As Mark Townsend and Paul Harris reported for the UK Observer in February 2004:

[The Pentagon report] predicts that abrupt climate change could bring the planet to the edge of anarchy as countries develop a nuclear threat to defend and secure dwindling food, water, and energy supplies. The threat to global stability vastly eclipses that of terrorism, say the few experts privy to its contents.

The Environmental Protection Agency (EPA) even admits that climate change is being exacerbated by American’s consumptive culture.

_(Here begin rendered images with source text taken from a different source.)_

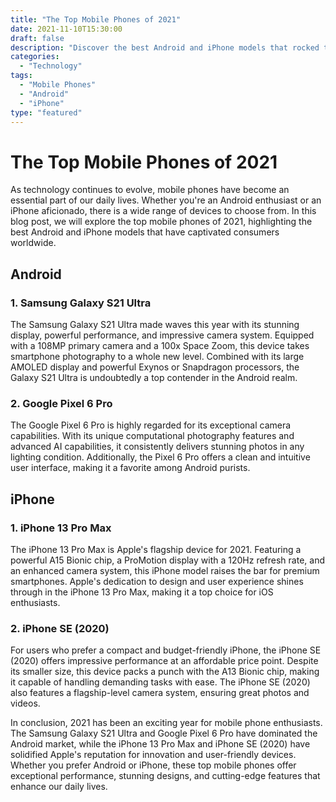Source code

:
 ```yaml
---
title: "The Top Mobile Phones of 2021"
date: 2021-11-10T15:30:00
draft: false
description: "Discover the best Android and iPhone models that rocked this year's mobile industry."
categories:
  - "Technology"
tags:
  - "Mobile Phones"
  - "Android"
  - "iPhone"
type: "featured"
---
```


# The Top Mobile Phones of 2021

As technology continues to evolve, mobile phones have become an essential part of our daily lives. Whether you're an Android enthusiast or an iPhone aficionado, there is a wide range of devices to choose from. In this blog post, we will explore the top mobile phones of 2021, highlighting the best Android and iPhone models that have captivated consumers worldwide.

## Android

### 1. Samsung Galaxy S21 Ultra

The Samsung Galaxy S21 Ultra made waves this year with its stunning display, powerful performance, and impressive camera system. Equipped with a 108MP primary camera and a 100x Space Zoom, this device takes smartphone photography to a whole new level. Combined with its large AMOLED display and powerful Exynos or Snapdragon processors, the Galaxy S21 Ultra is undoubtedly a top contender in the Android realm.

### 2. Google Pixel 6 Pro

The Google Pixel 6 Pro is highly regarded for its exceptional camera capabilities. With its unique computational photography features and advanced AI capabilities, it consistently delivers stunning photos in any lighting condition. Additionally, the Pixel 6 Pro offers a clean and intuitive user interface, making it a favorite among Android purists.

## iPhone

### 1. iPhone 13 Pro Max

The iPhone 13 Pro Max is Apple's flagship device for 2021. Featuring a powerful A15 Bionic chip, a ProMotion display with a 120Hz refresh rate, and an enhanced camera system, this iPhone model raises the bar for premium smartphones. Apple's dedication to design and user experience shines through in the iPhone 13 Pro Max, making it a top choice for iOS enthusiasts.

### 2. iPhone SE (2020)

For users who prefer a compact and budget-friendly iPhone, the iPhone SE (2020) offers impressive performance at an affordable price point. Despite its smaller size, this device packs a punch with the A13 Bionic chip, making it capable of handling demanding tasks with ease. The iPhone SE (2020) also features a flagship-level camera system, ensuring great photos and videos.

In conclusion, 2021 has been an exciting year for mobile phone enthusiasts. The Samsung Galaxy S21 Ultra and Google Pixel 6 Pro have dominated the Android market, while the iPhone 13 Pro Max and iPhone SE (2020) have solidified Apple's reputation for innovation and user-friendly devices. Whether you prefer Android or iPhone, these top mobile phones offer exceptional performance, stunning designs, and cutting-edge features that enhance our daily lives.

What has changed in the last few hundred years is the additional release of carbon dioxide by human activities. Fossil fuels burned to run cars and trucks, heat homes and businesses, and power factories are responsible for about 98% of US carbon dioxide emissions, 24% of methane emissions, and 18% of nitrous oxide emissions. Increased agriculture, deforestation, landfills, industrial production, and mining also contribute a significant share of emissions. In 1997, the United States emitted about one-fifth of total global greenhouse gases.

It was easy for Bush to back out of the Kyoto Protocol when Al Gore and Bill Clinton undermined the agreement in the late 1990s. “Signing the Protocol, while an important step forward, imposes no obligations on the United States. The Protocol becomes binding only with the advice and consent of the US Senate,” Gore said at the time. “As we have said before, we will not submit the Protocol for ratification without the meaningful participation of key developing countries in efforts to address climate change.” Sadly, Gore stood by his promise.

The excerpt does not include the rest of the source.